Douglas County is in western Nevada in the western United States. Stretching from Carson Valley and running up into the Sierra Nevada, the county is bordered on the west by California, and contains about 13.2% of Lake Tahoe, which is split across the two states. Carson City, the state capital, lies to the north, and Lyon County to the east.

Adjacent counties and city
 Carson City – north
 Lyon County – east
 Mono County, California – southeast
 Alpine County, California – south
 El Dorado County, California – west
 Placer County, California – northwest

National protected area
 Toiyabe National Forest

Transportation

Public Transportation With Douglas County is offered by Douglas Area Rural Transit, Tahoe Transportation District and Eastern Sierra Transit

Major highways

  U.S. Route 50
  U.S. Route 395
  State Route 28
  State Route 88
  State Route 206
  State Route 207
  State Route 208
  State Route 756
  State Route 757
  State Route 759
  State Route 760

Demographics

2000 census
As of the census of 2000, there were 41,259 people, 16,401 households, and 11,890 families living in the county.  The population density was 58 people per square mile (22/km2).  There were 19,006 housing units at an average density of 27 per square mile (10/km2).  The racial makeup of the county was 91.9% White, 0.3% Black or African American, 1.7% Native American, 1.3% Asian, 0.2% Pacific Islander, 2.5% from other races, and 2.2% from two or more races.  7.4% of the population were Hispanic or Latino of any race.

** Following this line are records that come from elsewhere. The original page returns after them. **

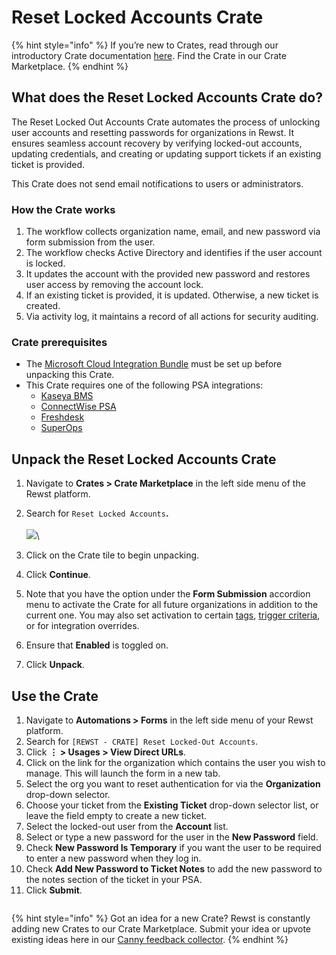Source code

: # Reset Locked Accounts Crate

{% hint style="info" %}
If you’re new to Crates, read through our introductory Crate documentation [here](https://docs.rewst.help/prebuilt-automations/crates). Find the Crate in our Crate Marketplace.
{% endhint %}

## What does the Reset Locked Accounts Crate do?

The Reset Locked Out Accounts Crate automates the process of unlocking user accounts and resetting passwords for organizations in Rewst. It ensures seamless account recovery by verifying locked-out accounts, updating credentials, and creating or updating support tickets if an existing ticket is provided.

This Crate does not send email notifications to users or administrators.

### How the Crate works

1. The workflow collects organization name, email, and new password via form submission from the user.
2. The workflow checks Active Directory and identifies if the user account is locked.
3. It updates the account with the provided new password and restores user access by removing the account lock.
4. If an existing ticket is provided, it is updated. Otherwise, a new ticket is created.
5. Via activity log, it maintains a record of all actions for security auditing.

### Crate prerequisites

* The [Microsoft Cloud Integration Bundle](../../configuration/integrations/integration-guides/microsoft-cloud-integration-bundle/) must be set up before unpacking this Crate.
* This Crate requires one of the following PSA integrations:
  * [Kaseya BMS](../../configuration/integrations/integration-guides/kaseya-bms-integration-setup.md)
  * [ConnectWise PSA](../../configuration/integrations/integration-guides/connectwise-integration-setup.md)
  * [Freshdesk](../../configuration/integrations/integration-guides/freshdesk-integration-setup.md)
  * [SuperOps](../../configuration/integrations/integration-guides/superops-integration.md)

## Unpack the Reset Locked Accounts Crate

1. Navigate to **Crates > Crate Marketplace** in the left side menu of the Rewst platform.
2. Search for `Reset Locked Accounts`**.**\
   \
   ![](<../../../.gitbook/assets/Screenshot 2025-09-22 at 11.00.42 AM.png>)\

3. Click on the Crate tile to begin unpacking.
4. Click **Continue**.
5. Note that you have the option under the **Form Submission** accordion menu to activate the Crate for all future organizations in addition to the current one. You may also set activation to certain [tags](https://docs.rewst.help/documentation/settings/tags-in-rewst), [trigger criteria](../../automations/intro-to-triggers/trigger-criteria.md), or for integration overrides.
6. Ensure that **Enabled** is toggled on.
7. Click **Unpack**.

## Use the Crate

1. Navigate to **Automations > Forms** in the left side menu of your Rewst platform.
2. Search for `[REWST - CRATE] Reset Locked-Out Accounts`.
3. Click **⋮ > Usages > View Direct URLs**.
4. Click on the link for the organization which contains the user you wish to manage. This will launch the form in a new tab.
5. Select the org you want to reset authentication for via the **Organization** drop-down selector.
6. Choose your ticket from the **Existing Ticket** drop-down selector list, or leave the field empty to create a new ticket.
7. Select the locked-out user from the **Account** list.
8. Select or type a new password for the user in the **New Password** field.
9. Check **New Password Is Temporary** if you want the user to be required to enter a new password when they log in.
10. Check **Add New Password to Ticket Notes** to add the new password to the notes section of the ticket in your PSA.
11. Click **Submit**.

<figure><img src="../../../.gitbook/assets/Screenshot 2025-09-22 at 11.21.05 AM.png" alt=""><figcaption></figcaption></figure>

{% hint style="info" %}
Got an idea for a new Crate? Rewst is constantly adding new Crates to our Crate Marketplace. Submit your idea or upvote existing ideas here in our [Canny feedback collector](https://rewst.canny.io/crates).
{% endhint %}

There were 16,401 households, out of which 30.7% had children under the age of 18 living with them, 60.5% were married couples living together, 8.0% had a female householder with no husband present, and 27.5% were non-families. 20.7% of all households were made up of individuals, and 6.6% had someone living alone who was 65 years of age or older.  The average household size was 2.50 and the average family size was 2.88.

In the county, the population was spread out, with 24.0% under the age of 18, 5.5% from 18 to 24, 26.4% from 25 to 44, 28.9% from 45 to 64, and 15.2% who were 65 years of age or older.  The median age was 42 years. For every 100 females there were 102.1 males.  For every 100 females age 18 and over, there were 100.7 males.

The median income for a household in the county was $51,849, and the median income for a family was $57,092. Males had a median income of $40,436 versus $28,762 for females. The per capita income for the county was $27,288.  About 5.8% of families and 7.3% of the population were below the poverty line, including 9.7% of those under age 18 and 5.3% of those age 65 or over.

2010 census
As of the 2010 United States Census, there were 46,997 people, 19,638 households, and 13,519 families living in the county. The population density was . There were 23,671 housing units at an average density of . The racial makeup of the county was 89.6% white, 1.9% Native American, 1.5% Asian, 0.4% black or African American, 0.1% Pacific islander, 3.2% from other races, and 3.1% from two or more races. Those of Hispanic or Latino origin made up 10.9% of the population. In terms of ancestry, 25.7% were German, 17.5% were English, 14.9% were Irish, 8.0% were Italian, and 4.1% were American.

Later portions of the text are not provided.